How did the borders drawn during the Scramble for Africa contribute to governance challenges that persisted after decolonization?
Think about your answer, then reveal below.
Model answer: The Scramble's borders were drawn for European convenience, cutting through existing kingdoms, ethnic territories, and trade networks. This created two structural problems at independence: first, many post-colonial states inherited borders that lumped together historically antagonistic groups or split cohesive ones, generating internal ethnic and political tensions with no pre-colonial precedent. Second, colonial economies were designed for extraction — oriented toward European markets with minimal internal integration — so newly independent states inherited economic systems without the domestic industrial base needed for self-sustaining development. Together, these legacies meant post-colonial states faced governance challenges fundamentally shaped by choices made in Berlin in 1885, not by the communities themselves.
The durability of colonial legacies is a central question in African political history.
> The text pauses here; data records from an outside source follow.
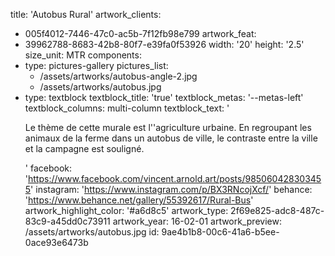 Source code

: title: 'Autobus Rural'
artwork_clients:
  - 005f4012-7446-47c0-ac5b-7f12fb98e799
artwork_feat:
  - 39962788-8683-42b8-80f7-e39fa0f53926
width: '20'
height: '2.5'
size_unit: MTR
components:
  -
    type: pictures-gallery
    pictures_list:
      - /assets/artworks/autobus-angle-2.jpg
      - /assets/artworks/autobus.jpg
  -
    type: textblock
    textblock_title: 'true'
    textblock_metas: '--metas-left'
    textblock_columns: multi-column
    textblock_text: '<p>Le thème de cette murale est l''agriculture urbaine. En regroupant les animaux de la ferme dans un autobus de ville, le contraste entre la ville et la campagne est souligné.</p>'
facebook: 'https://www.facebook.com/vincent.arnold.art/posts/985060428303455'
instagram: 'https://www.instagram.com/p/BX3RNcojXcf/'
behance: 'https://www.behance.net/gallery/55392617/Rural-Bus'
artwork_highlight_color: '#a6d8c5'
artwork_type: 2f69e825-adc8-487c-83c9-a45dd0c73911
artwork_year: 16-02-01
artwork_preview: /assets/artworks/autobus.jpg
id: 9ae4b1b8-00c6-41a6-b5ee-0ace93e6473b
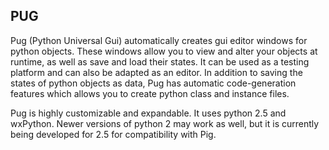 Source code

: ## PUG ##
Pug (Python Universal Gui) automatically creates gui editor windows for python objects. These windows allow you to view and alter your objects at runtime, as well as save and load their states. It can be used as a testing platform and can also be adapted as an editor. In addition to saving the states of python objects as data, Pug has automatic code-generation features which allows you to create python class and instance files.

Pug is highly customizable and expandable. It uses python 2.5 and wxPython. Newer versions of python 2 may work as well, but it is currently being developed for 2.5 for compatibility with Pig. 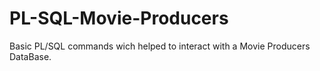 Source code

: # PL-SQL-Movie-Producers

Basic PL/SQL commands wich helped to interact with a Movie Producers DataBase.
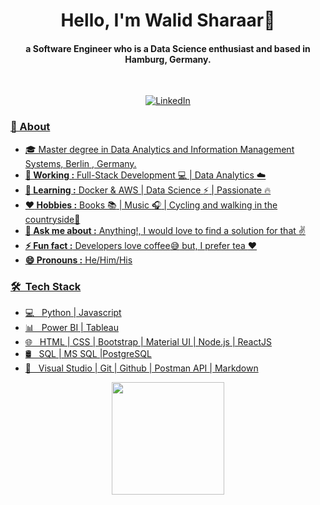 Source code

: 

<!--
**walidsharaar/walidsharaar** is a ✨ _special_ ✨ repository because its `README.md` (this file) appears on your GitHub profile.

Here are some ideas to get you started:

- 🔭 I’m currently working on ...
- 🌱 I’m currently learning ...
- 👯 I’m looking to collaborate on ...
- 🤔 I’m looking for help with ...
- 💬 Ask me about ...
- 📫 How to reach me: ...
- 😄 Pronouns: ...
- ⚡ Fun fact: ...
-->

<h1 align="center"> Hello, I'm Walid Sharaar👋 </h1>
<h4 align="center"> a Software Engineer who is a Data Science enthusiast and based in Hamburg, Germany. </h4> <br>
<p align = "center">
<a href="https://www.linkedin.com/in/sharaar/" target="_blank"><img src="https://img.shields.io/badge/LinkedIn-%230077B5.svg?&style=flat square&logo=linkedin&logoColor=white" alt="LinkedIn">
</p>

### 🤔 About
  
-  🎓 Master degree in  Data Analytics  and  Information Management Systems, Berlin , Germany.
-  **💼 Working :**  Full-Stack Development :computer: | Data Analytics :cloud:
-  **🌱 Learning :** Docker & AWS | Data Science :zap: | Passionate :fire:	
-  **:heart: Hobbies :** Books :books: | Music :headphones: | Cycling and walking in the countryside🚴‍
-  **💬 Ask me about :** Anything!, I would love to find a solution for that :v:
-  **⚡ Fun fact :** Developers love coffee:sweat_smile: but, I prefer tea :heart: 
-  **😄 Pronouns :** He/Him/His 
  
### 🛠 &nbsp;Tech Stack
-  💻 &nbsp; Python | Javascript 
-  📊 &nbsp; Power BI | Tableau 
-  🌐 &nbsp; HTML | CSS | Bootstrap | Material UI | Node.js | ReactJS
-  🛢  &nbsp; SQL | MS SQL |PostgreSQL 
-  🔧 &nbsp; Visual Studio | Git | Github | Postman API | Markdown 



<p align="center">
<a  href="https://github.com/walidsharaar">
  <img height="180em" src="https://github-readme-stats.vercel.app/api/top-langs/?username=walidsharaar&theme=buefy&layout=compact" />
</a>
</p>
 

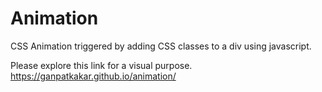 # Animation
CSS Animation triggered by adding CSS classes to a div using javascript.

Please explore this link for a visual purpose.
https://ganpatkakar.github.io/animation/
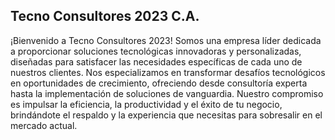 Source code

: ## Tecno Consultores 2023 C.A.

¡Bienvenido a Tecno Consultores 2023! Somos una empresa líder dedicada a proporcionar soluciones tecnológicas innovadoras y personalizadas, diseñadas para satisfacer las necesidades específicas de cada uno de nuestros clientes. Nos especializamos en transformar desafíos tecnológicos en oportunidades de crecimiento, ofreciendo desde consultoría experta hasta la implementación de soluciones de vanguardia. Nuestro compromiso es impulsar la eficiencia, la productividad y el éxito de tu negocio, brindándote el respaldo y la experiencia que necesitas para sobresalir en el mercado actual.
The OAU's (now AU's) 1964 Cairo Resolution codified the principle of preserving colonial borders at independence — partly to prevent endless border wars, but also meaning states kept the structural problems. Scholars debate how much of subsequent conflict, corruption, and underdevelopment reflects colonial legacies versus post-independence choices; but understanding the Scramble is essential context for any serious analysis of modern African governance.